Three environmental projects have been shortlisted for the prestigious St Andrews Prize which will be decided at a seminar to be held next week in the town.
A total of 208 entries were submitted from 60 countries and whittled down to the three finalists, who will present their initiatives to a distinguished panel of judges at St Andrews University on Wednesday
A joint initiative spearheaded by St Andrews University and international energy company ConocoPhillips, it aims to find practical solutions to environmental challenges from around the globe and carries a first prize of $100,000 and a medal, with the two runners-up each receiving $25,000.
Vying to win the coveted award is a project involving Maasai warriors conserving lions in Kenya, a scheme to deliver reliable water purification technology across the world and efforts to supply sustainable sanitation in urban slums.
Sir Crispin Tickell, chairman of the St Andrews Prize for the Environment’s trustees, said: ”We are delighted that the Prize has become so well established and in this, our 14th successive year, it continues to attract such a range of innovative projects from all over the world.
“We very much look forward to meeting this year’s finalists and to hearing about their projects which aim to help make the world a better place.”
The finalists include The Lion Guardians, who employ 32 non-literate Maasai warriors in Kenya as community conservationists and field biologists and have created an entrepreneurial solution through employment and empowering communities to conserve lions as a long-term livelihood strategy.
The Maasai’s relationship with lions is complex. The animals are both a source of anxiety as they kill livestock and threaten livelihoods, and are a central element in symbolic rituals that convey prestige and status.
The programme’s activities includes literacy training for the Maasai, mitigating lion-livestock conflict, monitoring lion populations by combining traditional and modern tracking with high levels of local participation, preventing lion killing by employing local leaders and the naming of the beasts by the Maasai, as familiarity breeds ownership.
Also shortlisted is Aqua21, ozone-based water purification technology, which aims to deliver non-chemical, low carbon and reliable water purification technology to a global market. The superiority of ozone-based technology over other treatment methods is scientifically accepted and widely acknowledged but capital costs, energy requirements and unit size have previously restricted application.
This technology overcomes these hurdles and its unique and proven scalability can deliver safe, clean water to kitchen taps, industrial processes and in emergency aid situations, at significantly lower energy and capital costs than established alternatives.
The other finalist is Sanergy, providing sustainable sanitation in urban slums. Eight million people in the slums of Kenya lack access to adequate sanitation, causing four million metric tons of untreated human waste to be discharged into the surrounding soil and waterways.
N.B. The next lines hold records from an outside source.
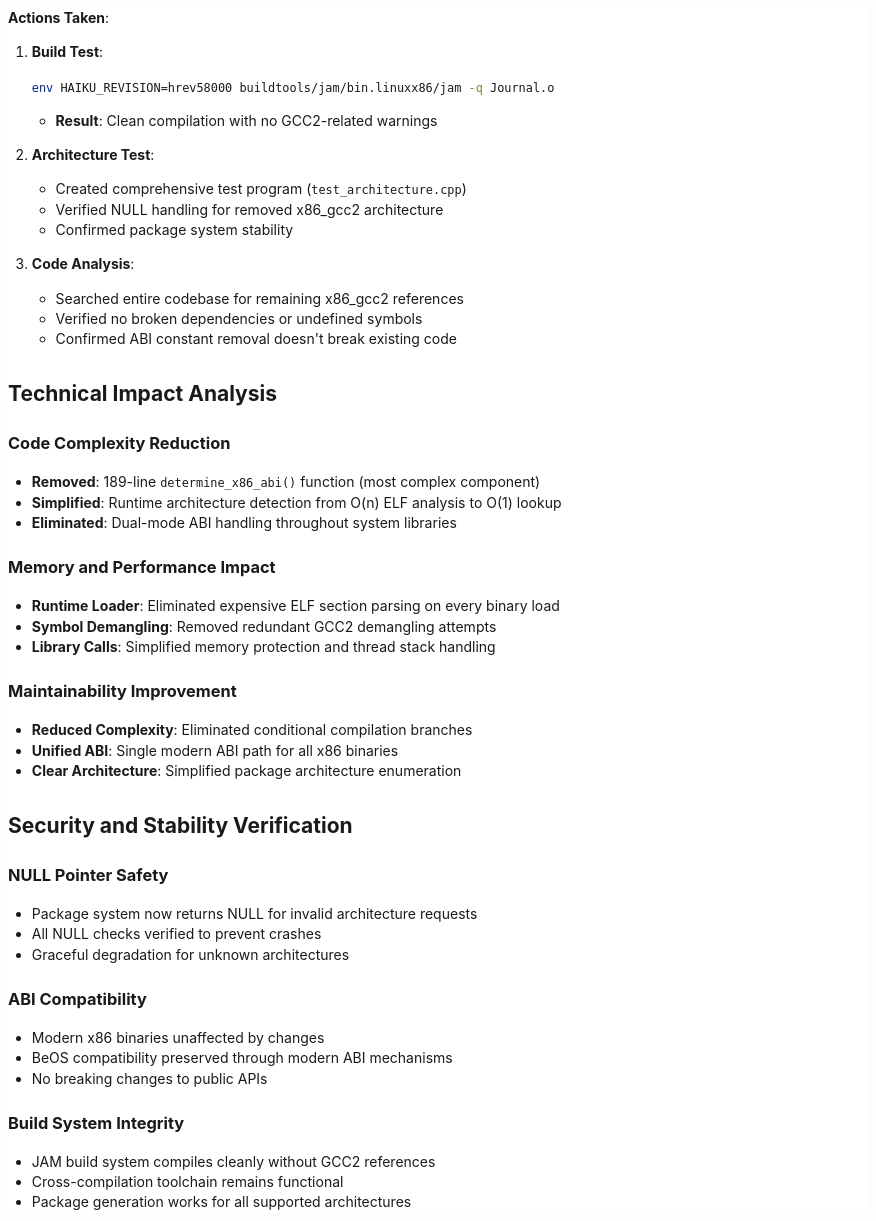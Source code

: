 **Actions Taken**:
1. **Build Test**: 
   ```bash
   env HAIKU_REVISION=hrev58000 buildtools/jam/bin.linuxx86/jam -q Journal.o
   ```
   - **Result**: Clean compilation with no GCC2-related warnings

2. **Architecture Test**:
   - Created comprehensive test program (`test_architecture.cpp`)
   - Verified NULL handling for removed x86_gcc2 architecture
   - Confirmed package system stability

3. **Code Analysis**:
   - Searched entire codebase for remaining x86_gcc2 references
   - Verified no broken dependencies or undefined symbols
   - Confirmed ABI constant removal doesn't break existing code

## Technical Impact Analysis

### Code Complexity Reduction
- **Removed**: 189-line `determine_x86_abi()` function (most complex component)
- **Simplified**: Runtime architecture detection from O(n) ELF analysis to O(1) lookup
- **Eliminated**: Dual-mode ABI handling throughout system libraries

### Memory and Performance Impact
- **Runtime Loader**: Eliminated expensive ELF section parsing on every binary load
- **Symbol Demangling**: Removed redundant GCC2 demangling attempts
- **Library Calls**: Simplified memory protection and thread stack handling

### Maintainability Improvement
- **Reduced Complexity**: Eliminated conditional compilation branches
- **Unified ABI**: Single modern ABI path for all x86 binaries
- **Clear Architecture**: Simplified package architecture enumeration

## Security and Stability Verification

### NULL Pointer Safety
- Package system now returns NULL for invalid architecture requests
- All NULL checks verified to prevent crashes
- Graceful degradation for unknown architectures

### ABI Compatibility
- Modern x86 binaries unaffected by changes
- BeOS compatibility preserved through modern ABI mechanisms
- No breaking changes to public APIs

### Build System Integrity  
- JAM build system compiles cleanly without GCC2 references
- Cross-compilation toolchain remains functional
- Package generation works for all supported architectures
Throughout the slums, Sanergy is building a dense network of small-scale high quality sanitation centres located close to homes. The waste from these toilets is collected in containers by Sanergy employees who transport them to the central processing facility and replace them with clean empty containers.
The waste is used to produce organic fertiliser and electricity through biogas. New technologies are also being developed to convert the waste into bio-char and animal feed.
All the submissions are assessed by a panel of trustees representing science, industry and Government, with the award going to the project they consider displays the best combination of good science, economic realism and political acceptability.